– В ямах на дне, заполненных илом.
– В ямах на дне, заполненных илом, именно так. А наверху ты будешь думать, что прилег поспать. И отлично выспался. Ты поедешь за своим сыном, а потом уже с ним, куда нужно. Ты будешь отлично себя чувствовать. Будешь жить полноценной жизнью. Напишешь много историй, но каждая из них будет в большей или меньшей степени связана с этой. Ты понимаешь?
– Да, – ответил Кинг голосом уставшего и чем-то раздраженного Роланда, и Эдди вновь почувствовал бегущие по спине мурашки. – Потому что видимое не может оставаться невидимым. А то, что известно, не может быть неизвестным. – Он помолчал. – За исключением, возможно, смерти.
– Да, возможно. Всякий раз, услышав песнь Черепахи, раз уж все это так звучит для тебя, будешь вновь браться за нашу историю. Единственную реальную историю, которую ты должен рассказать. А мы постараемся тебя защитить.
– Я боюсь.
– Знаю, но мы постараемся…
– Я не об этом. Я боюсь, что не успею закончить ее. – Теперь он не говорил – шептал. – Боюсь, что Башня упадет, а вина за это ляжет на меня.

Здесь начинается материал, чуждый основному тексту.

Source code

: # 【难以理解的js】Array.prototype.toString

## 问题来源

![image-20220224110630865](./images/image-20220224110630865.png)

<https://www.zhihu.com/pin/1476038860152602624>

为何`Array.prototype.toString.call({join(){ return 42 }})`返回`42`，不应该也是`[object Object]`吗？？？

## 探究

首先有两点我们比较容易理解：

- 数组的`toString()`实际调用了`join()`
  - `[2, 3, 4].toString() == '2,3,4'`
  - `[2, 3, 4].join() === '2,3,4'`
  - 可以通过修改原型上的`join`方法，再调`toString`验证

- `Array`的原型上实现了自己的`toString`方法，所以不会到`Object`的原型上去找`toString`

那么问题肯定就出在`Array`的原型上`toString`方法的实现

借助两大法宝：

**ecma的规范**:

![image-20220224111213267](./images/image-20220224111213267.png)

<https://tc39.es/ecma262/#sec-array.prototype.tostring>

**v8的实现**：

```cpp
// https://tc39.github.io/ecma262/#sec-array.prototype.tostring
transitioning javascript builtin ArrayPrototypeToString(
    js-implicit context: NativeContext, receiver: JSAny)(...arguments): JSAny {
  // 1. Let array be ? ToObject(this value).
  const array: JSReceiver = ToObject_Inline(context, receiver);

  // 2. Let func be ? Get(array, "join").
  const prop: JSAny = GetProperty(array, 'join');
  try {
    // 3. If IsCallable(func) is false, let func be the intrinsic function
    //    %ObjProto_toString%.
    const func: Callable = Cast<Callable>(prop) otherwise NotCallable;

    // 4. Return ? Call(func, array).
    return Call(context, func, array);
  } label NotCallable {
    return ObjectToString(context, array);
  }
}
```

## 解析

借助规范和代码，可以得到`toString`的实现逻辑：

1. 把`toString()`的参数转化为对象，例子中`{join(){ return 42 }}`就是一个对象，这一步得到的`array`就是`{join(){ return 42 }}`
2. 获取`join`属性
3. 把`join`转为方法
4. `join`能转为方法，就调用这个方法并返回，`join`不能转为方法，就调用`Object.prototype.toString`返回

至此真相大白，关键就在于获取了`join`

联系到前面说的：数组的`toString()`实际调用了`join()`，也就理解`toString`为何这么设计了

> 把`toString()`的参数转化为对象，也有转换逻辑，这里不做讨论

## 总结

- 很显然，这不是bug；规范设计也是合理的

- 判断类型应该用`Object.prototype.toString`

– Это решать ка, не тебе, – ответил Роланд. – Или мне. Думаю, мы получили ответы на все вопросы. А теперь… – Он кивнул Эдди, встал.
– Подождите, – вырвалось у Кинга. – Мне разрешено отправить почту, но только один раз.
«Говорит, как военнопленный», – подумал Эдди, а вслух спросил:
– И кто же разрешает вам отправить почту, Стив?
Кинг нахмурился.
– Ган? – задал вопрос самому себе. – Это Ган? – Потом, словно солнце, пробивающееся сквозь утренний туман, лоб его разгладился, на губах появилась улыбка. – Думаю, я сам! Я могу послать себе письмо, может, даже маленькую посылку… но только раз. – Улыбка стала шире. – Все это… похоже на сказку, правда?
– Да, действительно, – согласился Эдди, думая о стеклянном дворце, перегородившем автостраду в Канзасе.
– И что ты сделаешь? – спросил Роланд. – Кому отправишь письмо или посылку?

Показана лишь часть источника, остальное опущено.